Nintendo is also, bless their hearts, taking some risks this time around. They've done that several times before; sometimes it more-or-less worked (the DS), sometimes it didn't (the Virtual Boy). The Revolution has a unique new approach to the game controller: it's less like a "joy pad" and more, really, like a TV remote. It has accelerometers so it can detect you waving the controller in the air. If you flip it sideways, the button layout looks reasonably like an original Nintendo Entertainment System controller. It doesn't have any analog sticks, though there is a separate "nunchuku" analog joystick you can plug in to it.
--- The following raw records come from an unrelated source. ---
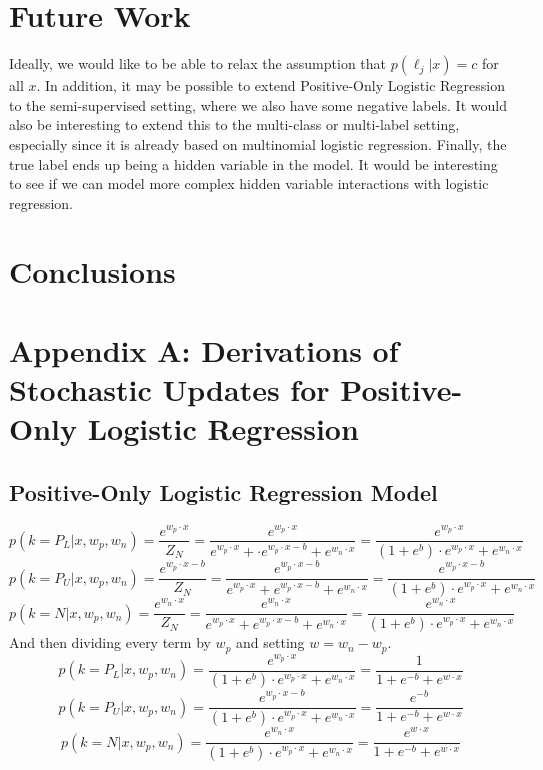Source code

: \documentclass{article}
\begin{document}
\section{Future Work}

Ideally, we would like to be able to relax the assumption that $p(\ell_j|x)=c$ for all $x$.  In addition, it may be possible to extend Positive-Only Logistic Regression to the semi-supervised setting, where we also have some negative labels.  It would also be interesting to extend this to the multi-class or multi-label setting, especially since it is already based on multinomial logistic regression.  Finally, the true label ends up being a hidden variable in the model. It would be interesting to see if we can model more complex hidden variable interactions with logistic regression.

\section{Conclusions}




\onecolumn

\section{Appendix A: Derivations of Stochastic Updates for Positive-Only Logistic Regression}

\subsection{Positive-Only Logistic Regression Model}
$$
p(k=P_L | x, w_p, w_n) =  \frac{e^{w_p \cdot x}}{Z_N} = \frac{e^{w_p \cdot x}}{e^{w_p \cdot x} + \cdot e^{w_p \cdot x - b} + e^{w_n \cdot x}} = \frac{e^{w_p \cdot x}}{(1 + e^{b}) \cdot e^{w_p \cdot x} + e^{w_n \cdot x}}
$$
$$
p(k=P_U | x, w_p, w_n) =  \frac{e^{w_p \cdot x - b}}{Z_N} = \frac{e^{w_p \cdot x - b}}{e^{w_p \cdot x} + e^{w_p \cdot x - b} + e^{w_n \cdot x}} = \frac{e^{w_p \cdot x - b}}{(1 + e^{b}) \cdot e^{w_p \cdot x} + e^{w_n \cdot x}}
$$
$$
p(k=N | x, w_p, w_n) =  \frac{e^{w_n \cdot x}}{Z_N} = \frac{e^{w_n \cdot x}}{e^{w_p \cdot x} + e^{w_p \cdot x - b} + e^{w_n \cdot x}} = \frac{e^{w_n \cdot x}}{(1 + e^{b}) \cdot e^{w_p \cdot x} + e^{w_n \cdot x}}
$$
And then dividing every term by $w_p$ and setting $w = w_n - w_p$.
$$
p(k=P_L | x, w_p, w_n) = \frac{e^{w_p \cdot x}}{(1 + e^{b}) \cdot e^{w_p \cdot x} + e^{w_n \cdot x}} = \frac{1}{1 + e^{-b} + e^{w \cdot x}}
$$
$$
p(k=P_U | x, w_p, w_n) = \frac{e^{w_p \cdot x - b}}{(1 + e^{b}) \cdot e^{w_p \cdot x} + e^{w_n \cdot x}} = \frac{e^{-b}}{1 + e^{-b} + e^{w \cdot x}}
$$
$$
p(k=N | x, w_p, w_n) = \frac{e^{w_n \cdot x}}{(1 + e^{b}) \cdot e^{w_p \cdot x} + e^{w_n \cdot x}} = \frac{e^{w \cdot x}}{1 + e^{-b} + e^{w \cdot x}}
$$
\end{document}
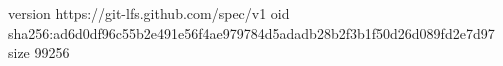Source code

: version https://git-lfs.github.com/spec/v1
oid sha256:ad6d0df96c55b2e491e56f4ae979784d5adadb28b2f3b1f50d26d089fd2e7d97
size 99256
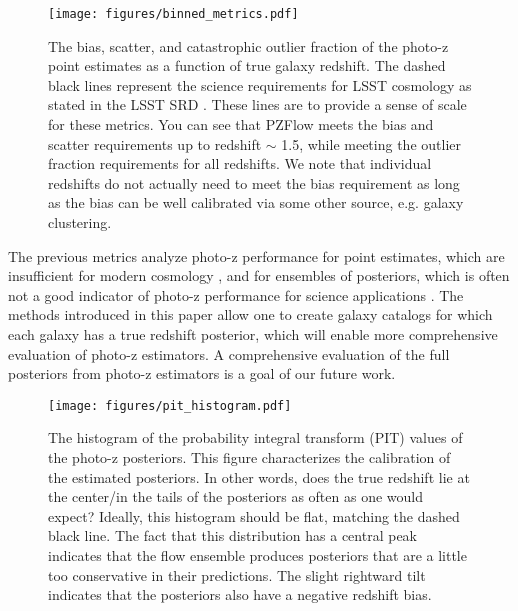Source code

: \documentclass[twocolumn]{aastex631}
\begin{document}
\begin{figure*}[t!]
    \begin{centering}
        \texttt{[image: figures/binned\_metrics.pdf]}
        \caption{
            The bias, scatter, and catastrophic outlier fraction of the photo-z point estimates as a function of true galaxy redshift.
            The dashed black lines represent the science requirements for LSST cosmology as stated in the LSST SRD \citep{descSRD}.
            These lines are to provide a sense of scale for these metrics.
            You can see that PZFlow meets the bias and scatter requirements up to redshift $\sim$ 1.5, while meeting the outlier fraction requirements for all redshifts.
            We note that individual redshifts do not actually need to meet the bias requirement as long as the bias can be well calibrated via some other source, e.g. galaxy clustering.
        }
        \label{fig:binned-metrics}
    \end{centering}
\end{figure*}

The previous metrics analyze photo-z performance for point estimates, which are insufficient for modern cosmology \citep{newman2022}, and for ensembles of posteriors, which is often not a good indicator of photo-z performance for science applications \citep{schmidt2020}.
The methods introduced in this paper allow one to create galaxy catalogs for which each galaxy has a true redshift posterior, which will enable more comprehensive evaluation of photo-z estimators.
A comprehensive evaluation of the full posteriors from photo-z estimators is a goal of our future work.

\begin{figure}[t!]
    \begin{centering}
        \texttt{[image: figures/pit\_histogram.pdf]}
        \caption{
            The histogram of the probability integral transform (PIT) values of the photo-z posteriors.
            This figure characterizes the calibration of the estimated posteriors.
            In other words, does the true redshift lie at the center/in the tails of the posteriors as often as one would expect?
            Ideally, this histogram should be flat, matching the dashed black line.
            The fact that this distribution has a central peak indicates that the flow ensemble produces posteriors that are a little too conservative in their predictions.
            The slight rightward tilt indicates that the posteriors also have a negative redshift bias.
        }
        \label{fig:pit-histogram}
    \end{centering}
\end{figure}
\end{document}
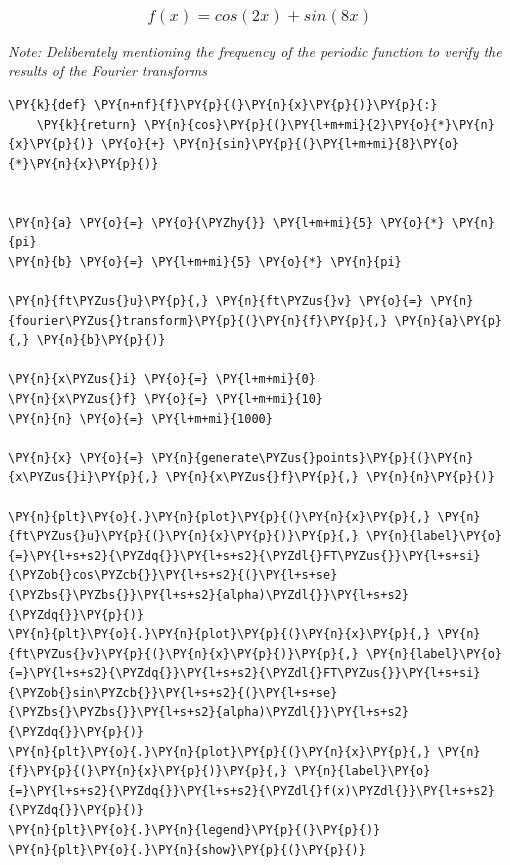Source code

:     \begin{center}
    \end{center}
    { \hspace*{\fill} \\}
    
    \hypertarget{fx-cos2x-sin8x}{%
\subsubsection{\texorpdfstring{\[f(x) = cos(2x) + sin(8x)\]}{f(x) = cos(2x) + sin(8x)}}\label{fx-cos2x-sin8x}}

\emph{Note: Deliberately mentioning the frequency of the periodic
function to verify the results of the Fourier transforms}

    \begin{tcolorbox}[breakable, size=fbox, boxrule=1pt, pad at break*=1mm,colback=cellbackground, colframe=cellborder]
\begin{Verbatim}[commandchars=\\\{\}]
\PY{k}{def} \PY{n+nf}{f}\PY{p}{(}\PY{n}{x}\PY{p}{)}\PY{p}{:}
    \PY{k}{return} \PY{n}{cos}\PY{p}{(}\PY{l+m+mi}{2}\PY{o}{*}\PY{n}{x}\PY{p}{)} \PY{o}{+} \PY{n}{sin}\PY{p}{(}\PY{l+m+mi}{8}\PY{o}{*}\PY{n}{x}\PY{p}{)}


\PY{n}{a} \PY{o}{=} \PY{o}{\PYZhy{}} \PY{l+m+mi}{5} \PY{o}{*} \PY{n}{pi}
\PY{n}{b} \PY{o}{=} \PY{l+m+mi}{5} \PY{o}{*} \PY{n}{pi}

\PY{n}{ft\PYZus{}u}\PY{p}{,} \PY{n}{ft\PYZus{}v} \PY{o}{=} \PY{n}{fourier\PYZus{}transform}\PY{p}{(}\PY{n}{f}\PY{p}{,} \PY{n}{a}\PY{p}{,} \PY{n}{b}\PY{p}{)}

\PY{n}{x\PYZus{}i} \PY{o}{=} \PY{l+m+mi}{0}
\PY{n}{x\PYZus{}f} \PY{o}{=} \PY{l+m+mi}{10}
\PY{n}{n} \PY{o}{=} \PY{l+m+mi}{1000}

\PY{n}{x} \PY{o}{=} \PY{n}{generate\PYZus{}points}\PY{p}{(}\PY{n}{x\PYZus{}i}\PY{p}{,} \PY{n}{x\PYZus{}f}\PY{p}{,} \PY{n}{n}\PY{p}{)}

\PY{n}{plt}\PY{o}{.}\PY{n}{plot}\PY{p}{(}\PY{n}{x}\PY{p}{,} \PY{n}{ft\PYZus{}u}\PY{p}{(}\PY{n}{x}\PY{p}{)}\PY{p}{,} \PY{n}{label}\PY{o}{=}\PY{l+s+s2}{\PYZdq{}}\PY{l+s+s2}{\PYZdl{}FT\PYZus{}}\PY{l+s+si}{\PYZob{}cos\PYZcb{}}\PY{l+s+s2}{(}\PY{l+s+se}{\PYZbs{}\PYZbs{}}\PY{l+s+s2}{alpha)\PYZdl{}}\PY{l+s+s2}{\PYZdq{}}\PY{p}{)}
\PY{n}{plt}\PY{o}{.}\PY{n}{plot}\PY{p}{(}\PY{n}{x}\PY{p}{,} \PY{n}{ft\PYZus{}v}\PY{p}{(}\PY{n}{x}\PY{p}{)}\PY{p}{,} \PY{n}{label}\PY{o}{=}\PY{l+s+s2}{\PYZdq{}}\PY{l+s+s2}{\PYZdl{}FT\PYZus{}}\PY{l+s+si}{\PYZob{}sin\PYZcb{}}\PY{l+s+s2}{(}\PY{l+s+se}{\PYZbs{}\PYZbs{}}\PY{l+s+s2}{alpha)\PYZdl{}}\PY{l+s+s2}{\PYZdq{}}\PY{p}{)}
\PY{n}{plt}\PY{o}{.}\PY{n}{plot}\PY{p}{(}\PY{n}{x}\PY{p}{,} \PY{n}{f}\PY{p}{(}\PY{n}{x}\PY{p}{)}\PY{p}{,} \PY{n}{label}\PY{o}{=}\PY{l+s+s2}{\PYZdq{}}\PY{l+s+s2}{\PYZdl{}f(x)\PYZdl{}}\PY{l+s+s2}{\PYZdq{}}\PY{p}{)}
\PY{n}{plt}\PY{o}{.}\PY{n}{legend}\PY{p}{(}\PY{p}{)}
\PY{n}{plt}\PY{o}{.}\PY{n}{show}\PY{p}{(}\PY{p}{)}
\end{Verbatim}
\end{tcolorbox}

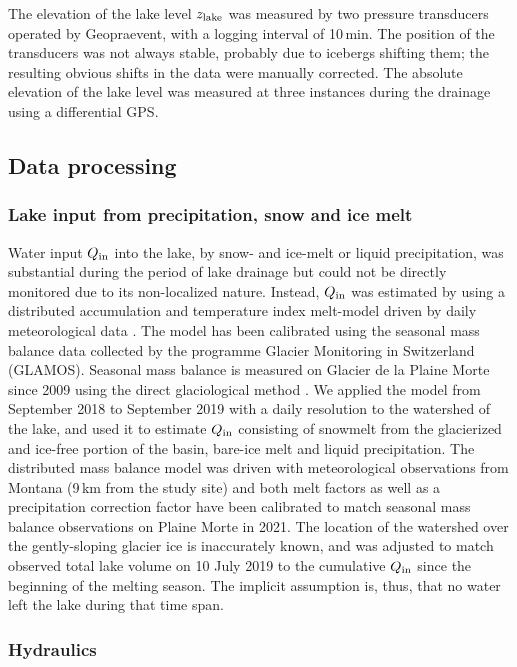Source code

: The elevation of the lake level $z_{\rm lake }$ was measured by two pressure transducers operated by Geopraevent, with a logging interval of 10\,min. The position of the transducers was not always stable, probably due to icebergs shifting them; the resulting obvious shifts in the data were manually corrected. The absolute elevation of the lake level was measured at three instances during the drainage using a differential GPS.
%

\subsection{Data processing}


\subsubsection{Lake input from precipitation, snow and ice melt}

Water input $Q_{\rm in}$ into the lake, by snow- and ice-melt or liquid precipitation, was substantial during the period of lake drainage but could not be directly monitored due to its non-localized nature.
%
Instead, $Q_{\rm in}$ was estimated by using a distributed accumulation and temperature index melt-model driven by daily meteorological data \citep{Hock1999,Huss&al2015a}. The model has been calibrated using the seasonal mass balance data collected by the programme Glacier Monitoring in Switzerland  (GLAMOS). Seasonal mass balance is measured on Glacier de la Plaine Morte since 2009 using the direct glaciological method \citep{GlaciologicalReport2020}. We applied the model from September 2018 to September 2019 with a daily resolution to the watershed of the lake, and used it to estimate $Q_{\rm in}$ consisting of snowmelt from the glacierized and ice-free portion of the basin, bare-ice melt and liquid precipitation. The distributed mass balance model \citep[e.g.][]{Huss&al2021} was driven with meteorological observations from Montana (9\,km from the study site) and both melt factors as well as a precipitation correction factor have been calibrated to match seasonal mass balance observations on Plaine Morte in 2021. The location of the watershed over the gently-sloping glacier ice is inaccurately known, and was adjusted to match observed total lake volume on 10 July 2019 to the cumulative $Q_{\rm in}$ since the beginning of the melting season. The implicit assumption is, thus, that no water left the lake during that time span.


\subsubsection{Hydraulics}
\label{subsubsection:Hydraulics}

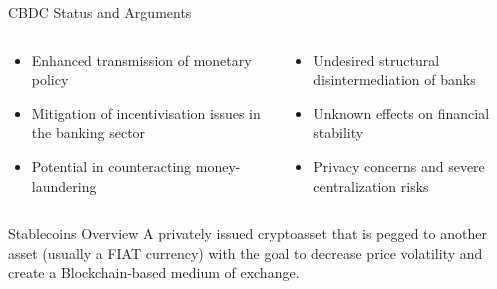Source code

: \documentclass[handout]{beamer}
\begin{document}
\begin{frame}{CBDC Status and Arguments}
{\begin{columns}[T]
	\begin{column}{0.45\textwidth}
	\footnotesize{
		\begin{itemize}
			\item Enhanced transmission of monetary policy
			\item Mitigation of incentivisation issues in the banking sector
			\item Potential in counteracting money-laundering
		\end{itemize}
		}
	\end{column}
	\begin{column}{0.45\textwidth}
	\footnotesize{
		\begin{itemize}
			\item Undesired structural disintermediation of banks 
			\item Unknown effects on financial stability
			\item Privacy concerns and severe centralization risks
		\end{itemize}
		}
	\end{column}
\end{columns}
}

\end{frame}

\begin{frame}{Stablecoins Overview}
A privately issued cryptoasset that is \color{focus} pegged to another asset \color{black} (usually a FIAT currency) with the goal to decrease price volatility and create a Blockchain-based medium of exchange. 

\vspace{1.5em}


\end{frame}
\end{document}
It's all quite surprising, and it remains to be seen whether great new games will be made of these developments.
(Nintendo is also creating their own XBox-Live-lite service. In particular, they are making a clone of XBox Live Arcade which will allow them to sell you old-skool Nintendo titles that run in emulation on the Revolution. Personally, this doesn't interest me; I've already bought 'em once or twice. I am surprised that Nintendo keeps trotting out the exact same old games on each new console—and more surprised that people still buy them. Slavering fan boys aside, I don't think this service as such will be a major revenue stream for Nintendo. New content might do quite well, but sell 20-year-old games running in emulation and the world won't beat a path to your door.)
If Nintendo can make a cheap-enough console, and release it with enough compelling first-party content to make it worth owning, I think they have a shot at making good money off the Revolution.